In a patriotism-themed campaign launch-cum-talk of an internationally renowned Scotch whisky brand last year, Dr Ambeth Ocampo—a respected historian, writer, and academician—emphasised that "being a hero doesn’t always require grand gestures, but rather the ability to inspire and provoke others to dream and make the world better." Indeed, we have a number of countless unsung heroes not only from wars and revolutions but as well as of modern-day strife and endless struggle for peace. We always give high praises to heroes whose glorified and romanticised lives have been taught to us at school—even named after some of them one way or another. But what about others whose fervent passion for the country also brought us to independence but their names were just lines etched on memorial markers? 

As we are looking forward to the coming long weekend holidays, we've rounded up historical sites and shrines declared by the National Historical Commission of the Philippines you may want to visit to pay tribute to the fallen heroes, either declared as National or unsung.


A few minutes off the Mactan Cebu International Airport is the Mactan Shrine in Punta Engaño. Here, you will see the towering 20-metre high bronze figure of Lapu-Lapu, the country's first hero, who defended his people against the Spanish explorers led by Ferdinand Magellan. It was erected in 1941 by the then National Historical Institute a few metres away from the obelisk built in 1866 in honour of Magellan. It was on this site that the epic Battle of Mactan in 1521 happened, which drove the foreigners away with their leader left for dead. In this monument, the Cebuano rajah looks differently from the Sentinel of Freedom statue in Agrifina Circle, Rizal Park, Manila. Here he is standing tall with a shield in his left hand and a curved kampilan sword in his right. Like his troops that have fought against the Spaniards, as well as today's Philippine National Police and Bureau of Fire Protection that bears his figure on their coats of arms, the monument celebrates the readiness of brave warriors to confront aggressors. 

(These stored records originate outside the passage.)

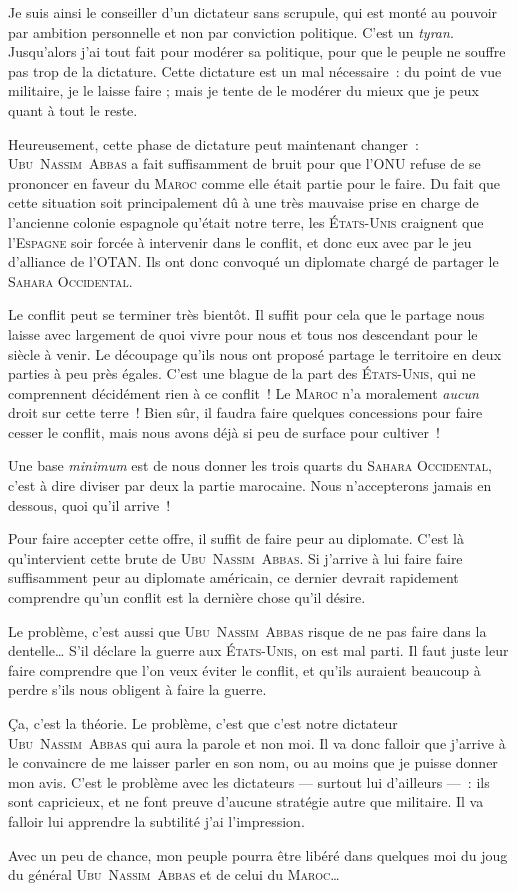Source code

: {	Je suis ainsi le conseiller d’un dictateur sans scrupule, qui est monté au pouvoir par ambition personnelle et non par conviction politique.
	C’est un \emph{tyran}.  Jusqu’alors j’ai tout fait pour modérer sa politique, pour que le peuple ne souffre pas trop de la dictature.
	Cette dictature est un mal nécessaire~:  du point de vue militaire, je le laisse faire ; mais je tente de le modérer du mieux que je peux quant à tout le reste.

	Heureusement, cette phase de dictature peut maintenant changer~:  \textsc{Ubu~Nassim~Abbas} a fait suffisamment de bruit pour que l’\textsc{ONU} refuse de se prononcer en faveur du \textsc{Maroc} comme elle était partie pour le faire.
	Du fait que cette situation soit principalement dû à une très mauvaise prise en charge de l’ancienne colonie espagnole qu’était notre terre, les \textsc{États-Unis} craignent que l’\textsc{Espagne} soir forcée à intervenir dans le conflit, et donc eux avec par le jeu d’alliance de l’\textsc{OTAN}.
	Ils ont donc convoqué un diplomate chargé de partager le \textsc{Sahara Occidental}.

	Le conflit peut se terminer très bientôt.  Il suffit pour cela que le partage nous laisse avec largement de quoi vivre pour nous et tous nos descendant pour le siècle à venir.
	Le découpage qu’ils nous ont proposé partage le territoire en deux parties à peu près égales.
	C’est une blague de la part des \textsc{États-Unis}, qui ne comprennent décidément rien à ce conflit~!
	Le \textsc{Maroc} n’a moralement \emph{aucun} droit sur cette terre~!
	Bien sûr, il faudra faire quelques concessions pour faire cesser le conflit, mais nous avons déjà si peu de surface pour cultiver~!

	Une base \emph{minimum} est de nous donner les trois quarts du \textsc{Sahara Occidental}, c’est à dire diviser par deux la partie marocaine.
	Nous n’accepterons jamais en dessous, quoi qu’il arrive~!

	Pour faire accepter cette offre, il suffit de faire peur au diplomate.
	C’est là qu’intervient cette brute de \textsc{Ubu~Nassim~Abbas}.
	Si j’arrive à lui faire faire suffisamment peur au diplomate américain, ce dernier devrait rapidement comprendre qu’un conflit est la dernière chose qu’il désire.

	Le problème, c’est aussi que \textsc{Ubu~Nassim~Abbas} risque de ne pas faire dans la dentelle…
	S’il déclare la guerre aux \textsc{États-Unis}, on est mal parti.
	Il faut juste leur faire comprendre que l’on veux éviter le conflit, et qu’ils auraient beaucoup à perdre s’ils nous obligent à faire la guerre.

	Ça, c’est la théorie.
	Le problème, c’est que c’est notre dictateur \textsc{Ubu~Nassim~Abbas} qui aura la parole et non moi.
	Il va donc falloir que j’arrive à le convaincre de me laisser parler en son nom, ou au moins que je puisse donner mon avis.
	C’est le problème avec les dictateurs — surtout lui d’ailleurs —~:  ils sont capricieux, et ne font preuve d’aucune stratégie autre que militaire.
	Il va falloir lui apprendre la subtilité j’ai l’impression.

	Avec un peu de chance, mon peuple pourra être libéré dans quelques moi du joug du général \textsc{Ubu~Nassim~Abbas} et de celui du \textsc{Maroc}…
}

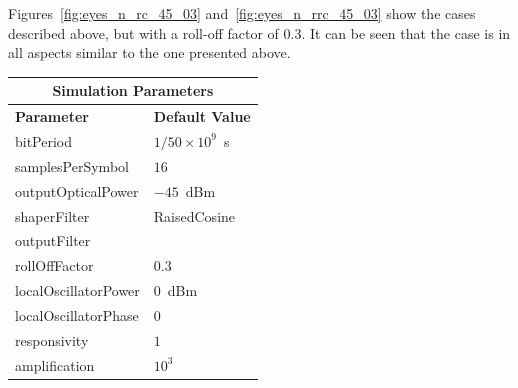 \begin{refsection}
Figures~\ref{fig:eyes_n_rc_45_03} and~\ref{fig:eyes_n_rrc_45_03} show the
cases described above, but with a roll-off factor of 0.3. It can be seen that
the case is in all aspects similar to the one presented above.

\begin{table}[H]
	\centering
	\footnotesize
	\begin{tabular}{|l|l|}
		\hline
		\multicolumn{2}{|c|}{ \textbf{Simulation Parameters} } \\
		\hline
		\textbf{Parameter}     & \textbf{Default Value}                                     \\\hline
		bitPeriod              & $1/50\times10^9$~s														\\\hline
		samplesPerSymbol       & $16$                                                       \\\hline
		outputOpticalPower     & $-45$~dBm 													\\ \hline
		shaperFilter	       & RaisedCosine												\\ \hline
		outputFilter		   &                     										\\ \hline
		rollOffFactor		   & 0.3														\\ \hline
		localOscillatorPower   & $0$~dBm                                                    \\ \hline
		localOscillatorPhase   & $0$                                                        \\ \hline
		responsivity           & $1$                                                        \\ \hline
		amplification          & $10^3$                                                     \\ \hline

\end{tabular}
\end{table}
\end{refsection}
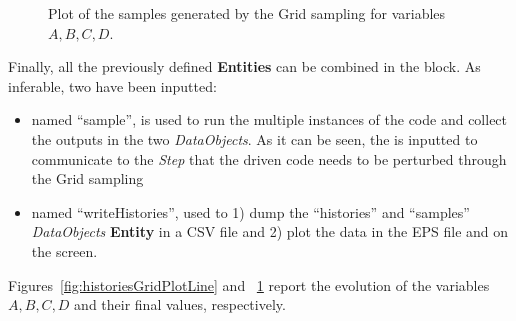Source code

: \begin{enumerate}
\begin{figure}[h!]
  \caption{Plot of the samples generated by the Grid sampling for variables $A,B,C,D$.}
  \label{fig:samplesGridPlotLine}
 \end{figure}
   Finally, all the previously defined \textbf{Entities} can be combined in
   the  block. As inferable,
   two  have been inputted:
   \begin{itemize}
     \item {} named ``sample'', is used to run the multiple
     instances of the code and
     collect the outputs in the two \textit{DataObjects}. As it can be
     seen, the  is inputted to communicate to the
     \textit{Step} that the driven code needs to
     be perturbed through the Grid sampling
     \item  {} named ``writeHistories'', used to 1) dump
     the ``histories'' and ``samples'' \textit{DataObjects}
     \textbf{Entity} in a CSV file and 2) plot the data in the EPS file and
     on the screen.
   \end{itemize}
\end{enumerate}
 Figures~\ref{fig:historiesGridPlotLine} and ~\ref{fig:samplesGridPlotLine}  report the evolution of the
 variables $A,B,C,D$ and their final values, respectively.

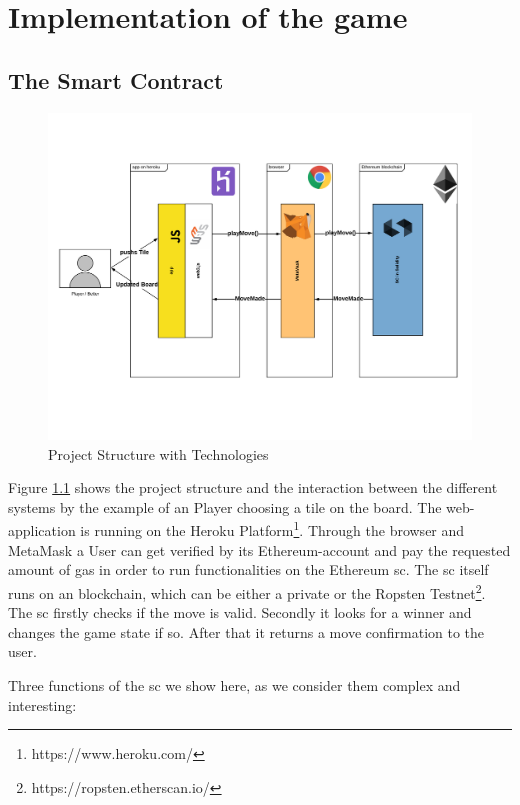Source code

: \chapter{Implementation of the game}\label{ch:implementation}
\section{The Smart Contract}
	\begin{figure}[ht]
		\begin{center}
			\includegraphics[scale=0.4]{res/project_structure}
		\end{center}
		\caption{Project Structure with Technologies}
		\label{fig:project_structure}
	\end{figure}	
Figure \ref{fig:project_structure} shows the project structure and the interaction between the different systems by the example of an Player choosing a tile on the board.
The web-application is running on the Heroku Platform\footnote{https://www.heroku.com/}. Through the browser and MetaMask a User can get verified by its Ethereum-account and pay the requested amount of gas in order to run functionalities on the Ethereum \ac{sc}. The \ac{sc} itself runs on an blockchain, which can be either a private or the Ropsten Testnet\footnote{https://ropsten.etherscan.io/}.\\
The \ac{sc} firstly checks if the move is valid. Secondly it looks for a winner and changes the game state if so. After that it returns a move confirmation to the user.

Three functions of the \ac{sc} we show here, as we consider them complex and interesting:\\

Punta Engaño, Lapu-Lapu City, Cebu, Visayas

Sights to see in Cebu: Basilica del Santo Niño, Cebu Taoist Temple, Museo Sugbo, Fort San Pedro, Magellan's Cross, Temple of Leah, Sky Experience Adventure

Where to stay:  Marco Polo Plaza Cebu, Shangri-La Mactan Resort & Spa, Crimson Resort and Spa Mactan, Mövenpick Hotel Mactan Island, Radisson Blu Cebu, The Henry Hotel Cebu


Down south of the Philippines is the beautiful province of Sultan Kudarat, which was named after Sultan Kudarat who the people of Mindanao consider the greatest sultan of the then sultanate of Maguindanao and the most powerful across the island of Mindanao. In front of the Moro-designed provincial capitol in Isulan, the monument for the revered sultan stands proudly shining in gold. Sultan Kudarat (reigned 1619-1671), whose name means power in Arabic, proved his might by reclaiming many parts of Mindanao from the Spaniards during their 300-year regime. Through him, most of the island was left un-Christianised and remained under his sultanate. He was known for his "relentlessness, sagaciousness, and cunningness" as said in the monument's marker. With these qualities, he inspired thousands of Muslims to fight against the invaders and make the Islamic culture and religion intact and strong even up to this day.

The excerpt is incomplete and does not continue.